The authors declare no competing financial interest.

Figures

**Figure 1**
Overall experimental protocol. (a) Sample preparation: *B. megaterium* cells and human RBCs were incubated at 37 °C for 30 min with the DNS-PMAP23 peptide at six different concentrations in the range of 0.025–0.80 μM. As negative control, samples without peptide were prepared. As positive control, samples with peptide concentration over 1 μM (for the bacteria) or samples treated with osmotic shock (for the RBCs) were prepared. (b) Standard bactericidal assay: colony-forming unit (CFU) count after overnight culture. (c) Standard RBC hemolysis assay: absorbance measurements at 414 nm of supernatant after centrifugation (N_R, number of replicates). (d) Microfluidic impedance cytometry: bacterial suspensions, RBC suspensions, or mixed samples were measured with an impedance cytometer at 0.5, 11, and 20 MHz stimulation frequency. Thousands of single cells were acquired for each experimental condition (N_E, number of events).

**Figure 2**
Results of the *B. megaterium* analysis. (a) Impedance-based characterization of *B. megaterium* cells at 0.5 MHz (first row), 11 MHz (second row), and 20 MHz (third row) stimulation frequencies. The density plot of the phase against the electrical diameter is shown for the negative control sample (0 μM, first column), the sample at 0.10 μM (second column), and the sample at 2 μM (third column). For each stimulation frequency (i.e., in each row), the red contour line in the first column denotes the region enclosing 95% of the datapoints of the negative control sample (0 μM). This contour line is plotted as a reference also in the density plot of the samples at 0.10 μM (second column) and 2 μM (third column). (b) Empirical probability density function of the phase at 0.5 MHz (first row), 11 MHz (second row), and 20 MHz (third row) for the samples at 0 μM (in red), 0.10 μM (in green), and 2 μM (in blue). (c) Median values of the phase at 0.5 MHz (first row), 11 MHz (second row), and 20 MHz (third row) as a function of the peptide concentration. Interquartile ranges are also shown.

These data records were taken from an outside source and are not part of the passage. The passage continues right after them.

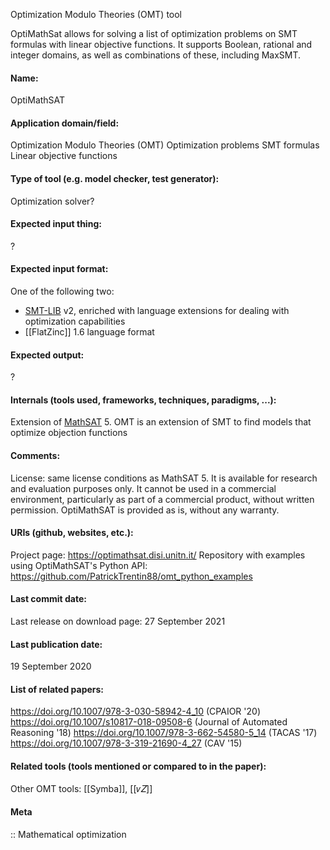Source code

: Optimization Modulo Theories (OMT) tool

OptiMathSat allows for solving a list of optimization problems on SMT formulas with linear objective functions. It supports Boolean, rational and integer domains, as well as combinations of these, including MaxSMT.

#### Name:
OptiMathSAT

#### Application domain/field:
Optimization Modulo Theories (OMT)
Optimization problems
SMT formulas
Linear objective functions

#### Type of tool (e.g. model checker, test generator):
Optimization solver?

#### Expected input thing:
?

#### Expected input format:
One of the following two:
- [SMT-LIB](../../Formats/SMT-LIB.md) v2, enriched with language extensions for dealing with optimization capabilities
- [[FlatZinc]] 1.6 language format

#### Expected output:
?

#### Internals (tools used, frameworks, techniques, paradigms, ...):
Extension of [MathSAT](SMT/MathSAT.md) 5. 
OMT is an extension of SMT to find models that optimize objection functions

#### Comments:
License: same license conditions as MathSAT 5. It is available for research and evaluation purposes only. It cannot be used in a commercial environment, particularly as part of a commercial product, without written permission. OptiMathSAT is provided as is, without any warranty.

#### URIs (github, websites, etc.):
Project page: https://optimathsat.disi.unitn.it/
Repository with examples using OptiMathSAT's Python API: https://github.com/PatrickTrentin88/omt_python_examples

#### Last commit date:
Last release on download page: 27 September 2021

#### Last publication date:
19 September 2020

#### List of related papers:
https://doi.org/10.1007/978-3-030-58942-4_10 (CPAIOR '20)
https://doi.org/10.1007/s10817-018-09508-6 (Journal of Automated Reasoning '18)
https://doi.org/10.1007/978-3-662-54580-5_14 (TACAS '17)
https://doi.org/10.1007/978-3-319-21690-4_27 (CAV '15)

#### Related tools (tools mentioned or compared to in the paper):
Other OMT tools: [[Symba]], [[𝜈𝑍]]

#### Meta
:: Mathematical optimization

In each panel, the horizontal line indicates the median value of the phase of the negative control sample (0 μM). (d) Density plot of the phase at 20 MHz against the electrical diameter at 0.5 MHz (sample at 0.10 μM), along with exemplary snapshots of a flowing *B. megaterium* cell (three consecutive frames, fr.; scale bar is 20 μm). (e) Comparison of the killing curve based on microfluidic impedance cytometry (at 20 MHz), in blue, with the killing curve based on CFU counts, in red. Markers denote experimental datapoints (circles and triangles refer to different experiment repetitions), and continuous lines denote fits of the results.

**Figure 3**
Results of the RBC analysis. (a) Impedance-based characterization of RBCs at 0.5 MHz (first row), 11 MHz (second row), and 20 MHz (third row). For each peptide concentration (column-by-column), the density plot of the phase against the electrical diameter is shown (last column refers to the osmotic sample). Two RBC populations are found at 11 and 20 MHz, denoted by H (high phase) and L (low phase). (b) Density plot of the phase at 20 MHz against the electrical diameter at 0.5 MHz (sample at 0.20 μM). RBCs of subpopulation H are clearly detectable in the high-speed video (three consecutive frames, fr.; scale bar is 20 μm). RBCs of subpopulation L, despite having comparable electrical size, resulted invisible with the present optical setup. (c) Comparison of the RBC toxicity assay based on microfluidic impedance cytometry (at 20 MHz), in blue, with the standard toxicity assay based on hemoglobin release, in red. Markers denote experimental datapoints (circles and triangles refer to RBCs from two different donors), and continuous lines denote fits of the results.

**Figure 4**
Results of impedance-based analysis of mixed samples (i.e., containing both *B. megaterium* cells and RBCs): (a–d) untreated sample (0 μM) and (e–h) treated sample (0.35 μM). (a, e) Density plot of the electrical diameter at 0.5 MHz against the electrical diameter at 20 MHz, with highlight of relevant subpopulations. The gating line is also shown (electrical diameter at 0.5 MHz equal to 3.8 μm). (b, f) [resp. (c, g)] Density plot of the phase at 20 MHz against the electrical diameter at 20 MHz for the bacterial cells [resp. for the RBCs]. (d, h) Empirical probability density function of the phase at 20 MHz, for each subpopulation.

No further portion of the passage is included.